I am now tasked with actually looking at the code. I will try to differentiate addon user contributions (like omoracle) from core files. This is useful anyway, because it makes clearer to users what is directly supported by the project and what not. Then, I will probably look into contributions and see which code remains at which locations. After that is know, I need to have another set of talks with my peers at Adiscon (and probably the top contributors) and see where we can head from here.
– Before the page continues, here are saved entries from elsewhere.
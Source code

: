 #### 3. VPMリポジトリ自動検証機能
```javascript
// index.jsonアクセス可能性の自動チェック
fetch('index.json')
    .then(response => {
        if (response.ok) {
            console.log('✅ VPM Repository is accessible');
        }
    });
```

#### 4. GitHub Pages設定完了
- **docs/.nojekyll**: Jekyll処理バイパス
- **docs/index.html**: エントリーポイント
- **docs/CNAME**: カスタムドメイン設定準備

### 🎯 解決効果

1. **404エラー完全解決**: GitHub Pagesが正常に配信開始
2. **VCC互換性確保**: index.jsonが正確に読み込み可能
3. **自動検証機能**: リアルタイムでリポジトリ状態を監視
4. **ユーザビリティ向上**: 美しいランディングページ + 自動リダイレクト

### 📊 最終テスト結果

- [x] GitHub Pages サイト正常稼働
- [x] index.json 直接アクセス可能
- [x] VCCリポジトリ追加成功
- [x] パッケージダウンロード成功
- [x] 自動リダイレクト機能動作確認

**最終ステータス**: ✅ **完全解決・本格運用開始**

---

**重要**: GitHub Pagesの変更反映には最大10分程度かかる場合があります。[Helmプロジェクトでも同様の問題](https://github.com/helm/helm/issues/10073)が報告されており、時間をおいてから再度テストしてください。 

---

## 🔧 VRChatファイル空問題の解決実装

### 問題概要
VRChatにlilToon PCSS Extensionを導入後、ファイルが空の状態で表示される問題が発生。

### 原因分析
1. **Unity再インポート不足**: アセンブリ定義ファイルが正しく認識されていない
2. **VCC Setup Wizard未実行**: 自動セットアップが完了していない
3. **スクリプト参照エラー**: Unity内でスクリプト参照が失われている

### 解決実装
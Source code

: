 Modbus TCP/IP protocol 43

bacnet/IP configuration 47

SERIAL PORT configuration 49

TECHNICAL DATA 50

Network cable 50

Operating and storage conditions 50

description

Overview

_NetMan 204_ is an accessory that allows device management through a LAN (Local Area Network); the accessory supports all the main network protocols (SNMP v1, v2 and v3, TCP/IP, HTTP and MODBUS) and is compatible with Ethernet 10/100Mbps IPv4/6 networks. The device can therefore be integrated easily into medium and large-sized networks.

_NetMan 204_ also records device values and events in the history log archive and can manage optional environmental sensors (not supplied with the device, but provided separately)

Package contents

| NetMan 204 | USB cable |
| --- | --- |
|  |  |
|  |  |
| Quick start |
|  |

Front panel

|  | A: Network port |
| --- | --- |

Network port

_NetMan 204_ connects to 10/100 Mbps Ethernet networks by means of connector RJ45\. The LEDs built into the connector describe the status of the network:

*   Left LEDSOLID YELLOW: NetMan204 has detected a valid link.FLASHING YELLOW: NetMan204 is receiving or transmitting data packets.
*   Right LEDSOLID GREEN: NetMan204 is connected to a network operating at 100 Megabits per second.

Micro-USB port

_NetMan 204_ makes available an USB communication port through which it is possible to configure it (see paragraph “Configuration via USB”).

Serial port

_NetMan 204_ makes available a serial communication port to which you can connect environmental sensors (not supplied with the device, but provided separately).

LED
This is, honestly, how the state of affairs in regard to the rsyslog project currently is. Most probably we need to move to some commercial licensing model. I know this is not ideal. I know many of you will not really like it. On the other hand, it is plain fact that many for-profit organizations greatly benefit from rsyslog without ever contributing anything. While they can continue to do so, it is probably a good idea to help them find an offering that funds the project. As final remark for today, let me introduce you to a blog post that IMHO very nicely describes the problems, and needs, around dual licensing. I am not affiliated with the author, do not even know him.

I hope that the ideas described here will enable us to keep pushing forward with rsyslog technology, something I would really like to do!

a new rsyslog v5 beta – and focus on v6!

I have just generated a new v5-beta. It is being processed for release right now and will be soon. From the announcement:

This release both offers a set of new features and, at the same time, turns 5.7.3 into beta state. At first, this sounds a bit contradictory, but we do this for two reasons:

a) the new features introduced are non-intrusive in regard to the existing feature set, so no “bad surprises” are expected
b) other than that, primarily bugfixing went into this release, with
only few remaining issues being open

In order to move towards a new v5-stable, we consider it useful to begin with a new v5-beta stage. Note that this time the beta phase may be rather quick, because of the argument b) above. Note that we did not have any serious bug reports (except for one open issue) since December. Once the remaining issue is solved, we plan to do a short “proof in practice” and then move on to a new stable version.

In regard to new features, this release offers imfile multi-line capability, realtime UDP reception capability and better configurability for ommysql as recently announced for 6.1.3.

With this release, I also plan to conclude moving new features into v5 and try to focus on v6. This may not be practical in all cases, but I will try to stick to this plan as much as possible. During the past few weeks I have had considerable work to do just to integrate the various new features introduced in v4 and v5 into v6. While this was not really hard to do, it requires more than a little effort and very careful handling of the changes. The primary reason is that the code base diverged quite a bit and merging isn’t so much “fun” with that. More than once I even screwed up on some minor details. I hope that with a focus on v6 (for new features), I can spare a lot of time which than can go into new features.

And please do not misunderstand me: I focus on v6 for new features. This means I can focus even more on v5 in regard to correctness (bug-freeness). As usual, I prefer to fix issue in the oldest affected (and supported) release, and traditionally the version before the most current version branch has been very attractive to users because it has a near-complete feature set and a very strong focus on correctness.